Data provided:

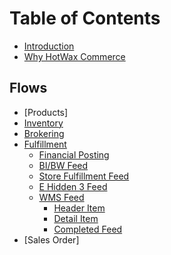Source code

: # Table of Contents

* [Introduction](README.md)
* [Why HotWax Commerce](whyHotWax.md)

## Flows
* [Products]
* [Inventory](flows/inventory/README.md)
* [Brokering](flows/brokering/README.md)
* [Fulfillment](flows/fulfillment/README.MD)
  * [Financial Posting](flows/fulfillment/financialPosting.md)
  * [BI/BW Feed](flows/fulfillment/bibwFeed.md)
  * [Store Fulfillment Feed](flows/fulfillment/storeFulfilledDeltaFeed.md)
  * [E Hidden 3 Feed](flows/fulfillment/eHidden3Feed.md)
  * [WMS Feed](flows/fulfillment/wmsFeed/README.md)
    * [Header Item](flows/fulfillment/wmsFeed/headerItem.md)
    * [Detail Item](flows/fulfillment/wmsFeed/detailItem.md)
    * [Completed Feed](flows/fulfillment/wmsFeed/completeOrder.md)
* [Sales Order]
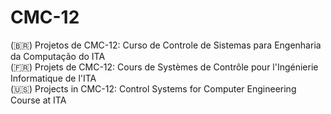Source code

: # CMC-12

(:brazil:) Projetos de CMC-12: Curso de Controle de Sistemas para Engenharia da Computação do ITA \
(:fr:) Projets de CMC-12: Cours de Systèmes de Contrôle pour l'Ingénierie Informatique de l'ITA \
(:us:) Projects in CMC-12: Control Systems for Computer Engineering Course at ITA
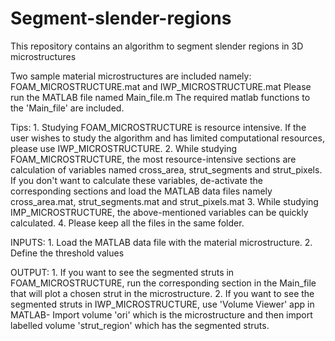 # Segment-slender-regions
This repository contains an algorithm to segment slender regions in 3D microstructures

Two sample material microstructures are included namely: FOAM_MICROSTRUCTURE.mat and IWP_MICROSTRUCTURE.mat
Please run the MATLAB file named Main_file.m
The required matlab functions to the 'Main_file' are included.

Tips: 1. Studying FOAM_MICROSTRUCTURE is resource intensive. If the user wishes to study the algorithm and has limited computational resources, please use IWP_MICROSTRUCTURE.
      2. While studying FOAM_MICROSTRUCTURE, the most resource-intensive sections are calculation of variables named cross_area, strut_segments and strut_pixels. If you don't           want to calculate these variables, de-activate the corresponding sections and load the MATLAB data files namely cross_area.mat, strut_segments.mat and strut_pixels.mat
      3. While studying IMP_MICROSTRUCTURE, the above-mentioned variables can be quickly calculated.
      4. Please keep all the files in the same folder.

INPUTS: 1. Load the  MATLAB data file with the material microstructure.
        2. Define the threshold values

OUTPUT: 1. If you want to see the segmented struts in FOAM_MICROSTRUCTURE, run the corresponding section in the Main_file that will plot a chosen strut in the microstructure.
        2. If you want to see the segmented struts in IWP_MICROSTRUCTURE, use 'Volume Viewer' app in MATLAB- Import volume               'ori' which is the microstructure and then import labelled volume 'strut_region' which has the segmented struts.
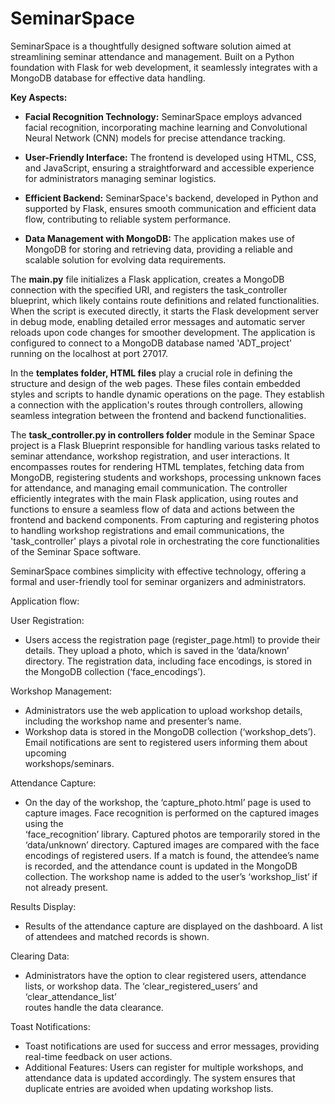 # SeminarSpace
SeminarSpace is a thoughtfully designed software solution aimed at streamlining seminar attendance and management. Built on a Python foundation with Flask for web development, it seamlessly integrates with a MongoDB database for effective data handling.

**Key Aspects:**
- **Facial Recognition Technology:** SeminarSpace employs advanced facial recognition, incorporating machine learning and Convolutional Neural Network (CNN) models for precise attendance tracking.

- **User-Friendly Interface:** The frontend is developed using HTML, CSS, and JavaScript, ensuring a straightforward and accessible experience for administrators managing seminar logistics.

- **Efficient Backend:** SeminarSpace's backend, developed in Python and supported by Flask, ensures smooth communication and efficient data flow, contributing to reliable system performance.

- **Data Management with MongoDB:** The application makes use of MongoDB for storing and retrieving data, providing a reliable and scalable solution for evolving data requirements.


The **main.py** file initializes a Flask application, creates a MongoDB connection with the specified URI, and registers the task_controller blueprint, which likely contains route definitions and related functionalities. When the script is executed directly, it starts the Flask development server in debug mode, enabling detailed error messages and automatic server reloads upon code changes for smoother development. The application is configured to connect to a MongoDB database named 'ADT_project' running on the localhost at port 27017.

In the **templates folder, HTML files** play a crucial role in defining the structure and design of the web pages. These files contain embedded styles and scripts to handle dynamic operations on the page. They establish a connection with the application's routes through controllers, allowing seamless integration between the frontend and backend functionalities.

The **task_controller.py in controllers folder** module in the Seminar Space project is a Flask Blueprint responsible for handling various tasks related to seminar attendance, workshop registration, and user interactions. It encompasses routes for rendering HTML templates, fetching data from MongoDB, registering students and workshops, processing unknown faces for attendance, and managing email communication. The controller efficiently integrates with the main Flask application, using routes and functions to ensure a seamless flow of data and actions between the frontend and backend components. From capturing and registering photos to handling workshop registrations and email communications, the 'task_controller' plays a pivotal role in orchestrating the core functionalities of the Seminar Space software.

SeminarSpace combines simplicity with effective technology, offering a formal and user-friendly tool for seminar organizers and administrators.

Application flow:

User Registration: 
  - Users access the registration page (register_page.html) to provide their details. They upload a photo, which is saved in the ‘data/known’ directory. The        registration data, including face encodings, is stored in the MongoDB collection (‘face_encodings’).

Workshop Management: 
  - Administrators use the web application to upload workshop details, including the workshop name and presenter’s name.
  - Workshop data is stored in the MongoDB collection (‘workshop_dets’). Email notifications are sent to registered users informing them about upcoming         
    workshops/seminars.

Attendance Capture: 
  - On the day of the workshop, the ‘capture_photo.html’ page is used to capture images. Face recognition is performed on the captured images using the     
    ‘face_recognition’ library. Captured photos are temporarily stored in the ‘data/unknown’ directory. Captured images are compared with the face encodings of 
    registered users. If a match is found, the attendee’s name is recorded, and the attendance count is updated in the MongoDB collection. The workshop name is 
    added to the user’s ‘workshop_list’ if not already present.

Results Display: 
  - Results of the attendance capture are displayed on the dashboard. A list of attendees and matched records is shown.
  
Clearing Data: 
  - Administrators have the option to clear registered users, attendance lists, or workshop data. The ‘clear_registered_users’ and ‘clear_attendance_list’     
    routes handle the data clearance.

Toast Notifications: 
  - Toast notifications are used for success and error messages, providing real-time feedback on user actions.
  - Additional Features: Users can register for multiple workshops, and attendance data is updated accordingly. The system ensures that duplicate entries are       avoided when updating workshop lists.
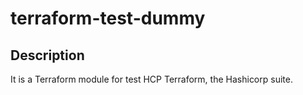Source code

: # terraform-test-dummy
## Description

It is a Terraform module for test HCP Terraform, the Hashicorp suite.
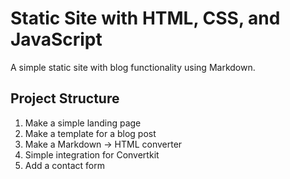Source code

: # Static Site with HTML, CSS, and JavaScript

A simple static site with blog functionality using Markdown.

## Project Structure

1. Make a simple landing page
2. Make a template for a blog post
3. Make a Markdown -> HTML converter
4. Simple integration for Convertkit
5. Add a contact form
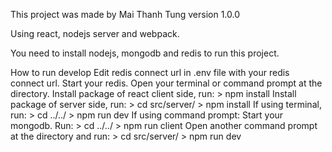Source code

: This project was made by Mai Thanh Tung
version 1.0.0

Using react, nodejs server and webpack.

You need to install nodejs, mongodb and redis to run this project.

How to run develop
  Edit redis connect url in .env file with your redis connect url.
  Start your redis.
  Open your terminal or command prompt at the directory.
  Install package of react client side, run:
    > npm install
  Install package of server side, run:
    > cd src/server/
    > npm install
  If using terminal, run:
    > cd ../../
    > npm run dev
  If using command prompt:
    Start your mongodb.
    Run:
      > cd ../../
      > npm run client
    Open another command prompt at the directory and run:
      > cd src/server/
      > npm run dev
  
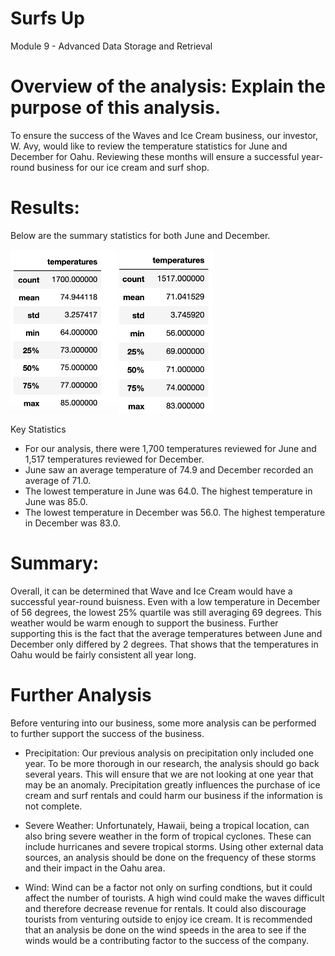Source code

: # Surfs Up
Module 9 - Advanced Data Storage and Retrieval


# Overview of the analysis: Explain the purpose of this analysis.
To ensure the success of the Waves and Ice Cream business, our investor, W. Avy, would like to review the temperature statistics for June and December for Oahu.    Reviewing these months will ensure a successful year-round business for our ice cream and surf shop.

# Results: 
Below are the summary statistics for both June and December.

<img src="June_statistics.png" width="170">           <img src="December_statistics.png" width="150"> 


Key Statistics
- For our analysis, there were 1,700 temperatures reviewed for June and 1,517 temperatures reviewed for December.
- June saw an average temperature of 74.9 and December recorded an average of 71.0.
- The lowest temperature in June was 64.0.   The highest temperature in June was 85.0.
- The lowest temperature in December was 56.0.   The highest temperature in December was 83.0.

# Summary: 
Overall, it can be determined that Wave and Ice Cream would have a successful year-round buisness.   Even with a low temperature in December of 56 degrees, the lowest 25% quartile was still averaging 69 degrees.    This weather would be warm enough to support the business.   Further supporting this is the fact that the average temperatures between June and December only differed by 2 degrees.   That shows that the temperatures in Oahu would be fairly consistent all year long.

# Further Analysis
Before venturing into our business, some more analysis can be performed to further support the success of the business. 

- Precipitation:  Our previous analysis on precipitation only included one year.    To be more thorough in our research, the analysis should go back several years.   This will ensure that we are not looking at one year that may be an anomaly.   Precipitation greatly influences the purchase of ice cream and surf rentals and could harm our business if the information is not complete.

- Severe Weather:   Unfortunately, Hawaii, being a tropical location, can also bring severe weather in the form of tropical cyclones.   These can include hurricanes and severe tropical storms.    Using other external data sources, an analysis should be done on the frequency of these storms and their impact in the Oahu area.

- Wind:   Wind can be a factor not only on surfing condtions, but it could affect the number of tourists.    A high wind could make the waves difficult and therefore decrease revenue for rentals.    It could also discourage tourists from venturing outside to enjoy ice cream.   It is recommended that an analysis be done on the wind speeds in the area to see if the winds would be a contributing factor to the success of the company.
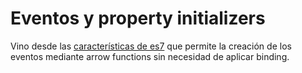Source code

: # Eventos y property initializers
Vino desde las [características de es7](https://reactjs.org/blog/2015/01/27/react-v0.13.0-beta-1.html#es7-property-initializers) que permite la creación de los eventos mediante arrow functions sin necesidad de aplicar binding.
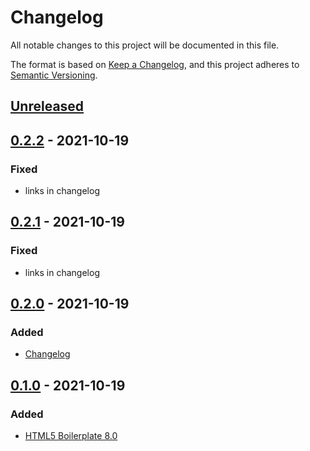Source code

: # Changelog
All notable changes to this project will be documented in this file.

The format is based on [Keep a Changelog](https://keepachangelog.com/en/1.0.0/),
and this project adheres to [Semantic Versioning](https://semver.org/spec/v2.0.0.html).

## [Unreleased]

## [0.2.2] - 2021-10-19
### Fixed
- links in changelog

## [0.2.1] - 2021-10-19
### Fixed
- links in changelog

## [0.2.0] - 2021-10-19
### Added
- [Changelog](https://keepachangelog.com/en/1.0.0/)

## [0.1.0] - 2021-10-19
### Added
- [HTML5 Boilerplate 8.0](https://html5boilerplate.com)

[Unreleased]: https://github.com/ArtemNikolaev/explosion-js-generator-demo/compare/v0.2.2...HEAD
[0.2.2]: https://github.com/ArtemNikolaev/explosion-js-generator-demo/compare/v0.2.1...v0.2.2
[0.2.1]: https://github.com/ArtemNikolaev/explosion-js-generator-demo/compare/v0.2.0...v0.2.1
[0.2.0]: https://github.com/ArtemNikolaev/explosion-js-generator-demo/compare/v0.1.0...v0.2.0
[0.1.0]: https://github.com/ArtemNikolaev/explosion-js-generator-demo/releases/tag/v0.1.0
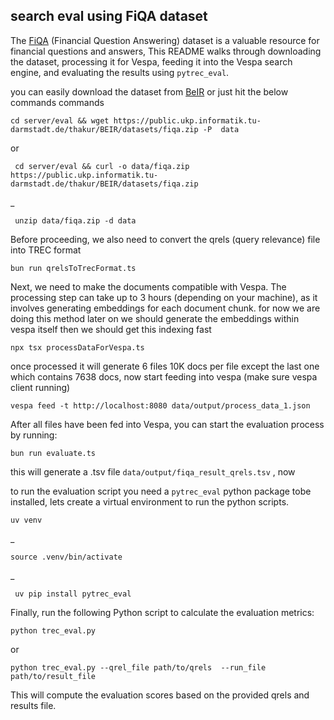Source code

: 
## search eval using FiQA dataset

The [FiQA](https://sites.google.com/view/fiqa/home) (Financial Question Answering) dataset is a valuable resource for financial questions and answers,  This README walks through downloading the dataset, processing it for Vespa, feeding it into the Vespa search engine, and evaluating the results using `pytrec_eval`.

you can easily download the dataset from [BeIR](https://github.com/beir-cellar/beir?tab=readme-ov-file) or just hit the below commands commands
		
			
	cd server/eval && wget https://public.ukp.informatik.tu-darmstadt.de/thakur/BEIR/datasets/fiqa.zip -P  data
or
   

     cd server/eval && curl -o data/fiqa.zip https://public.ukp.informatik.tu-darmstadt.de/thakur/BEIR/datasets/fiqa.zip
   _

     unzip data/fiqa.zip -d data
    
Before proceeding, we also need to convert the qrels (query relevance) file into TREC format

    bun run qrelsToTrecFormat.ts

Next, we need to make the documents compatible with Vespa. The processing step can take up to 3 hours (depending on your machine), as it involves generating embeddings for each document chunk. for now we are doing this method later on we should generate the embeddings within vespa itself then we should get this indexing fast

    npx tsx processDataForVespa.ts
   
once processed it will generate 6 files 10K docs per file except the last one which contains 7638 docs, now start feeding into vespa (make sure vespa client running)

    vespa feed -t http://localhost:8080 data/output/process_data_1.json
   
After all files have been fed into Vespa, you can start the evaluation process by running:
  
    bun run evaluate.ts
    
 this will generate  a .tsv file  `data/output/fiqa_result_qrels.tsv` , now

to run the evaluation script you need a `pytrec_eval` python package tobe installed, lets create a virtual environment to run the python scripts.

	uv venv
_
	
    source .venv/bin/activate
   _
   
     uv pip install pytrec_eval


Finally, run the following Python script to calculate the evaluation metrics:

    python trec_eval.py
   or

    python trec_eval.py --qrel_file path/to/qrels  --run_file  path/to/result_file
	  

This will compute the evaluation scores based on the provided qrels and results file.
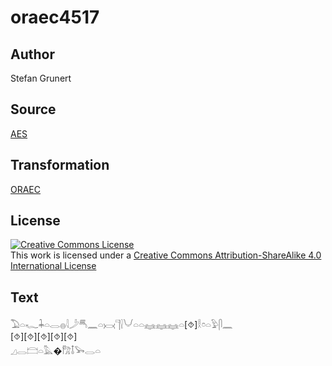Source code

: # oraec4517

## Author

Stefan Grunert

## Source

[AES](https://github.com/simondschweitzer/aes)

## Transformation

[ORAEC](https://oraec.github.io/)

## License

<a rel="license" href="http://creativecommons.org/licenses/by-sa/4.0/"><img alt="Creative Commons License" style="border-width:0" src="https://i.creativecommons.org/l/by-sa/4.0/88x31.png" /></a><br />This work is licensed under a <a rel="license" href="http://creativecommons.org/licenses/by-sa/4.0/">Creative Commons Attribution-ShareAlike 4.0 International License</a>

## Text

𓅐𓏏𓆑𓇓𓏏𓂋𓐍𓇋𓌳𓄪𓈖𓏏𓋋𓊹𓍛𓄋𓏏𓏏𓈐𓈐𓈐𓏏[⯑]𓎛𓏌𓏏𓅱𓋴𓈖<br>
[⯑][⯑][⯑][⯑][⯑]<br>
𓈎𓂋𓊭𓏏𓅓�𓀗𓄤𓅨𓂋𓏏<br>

Exercise instructions: Show the lines of the records above that mention "weather".

Response area:
Overall, it can be determined that Wave and Ice Cream would have a successful year-round buisness.   Even with a low temperature in December of 56 degrees, the lowest 25% quartile was still averaging 69 degrees.    This weather would be warm enough to support the business.   Further supporting this is the fact that the average temperatures between June and December only differed by 2 degrees.   That shows that the temperatures in Oahu would be fairly consistent all year long.
- Severe Weather:   Unfortunately, Hawaii, being a tropical location, can also bring severe weather in the form of tropical cyclones.   These can include hurricanes and severe tropical storms.    Using other external data sources, an analysis should be done on the frequency of these storms and their impact in the Oahu area.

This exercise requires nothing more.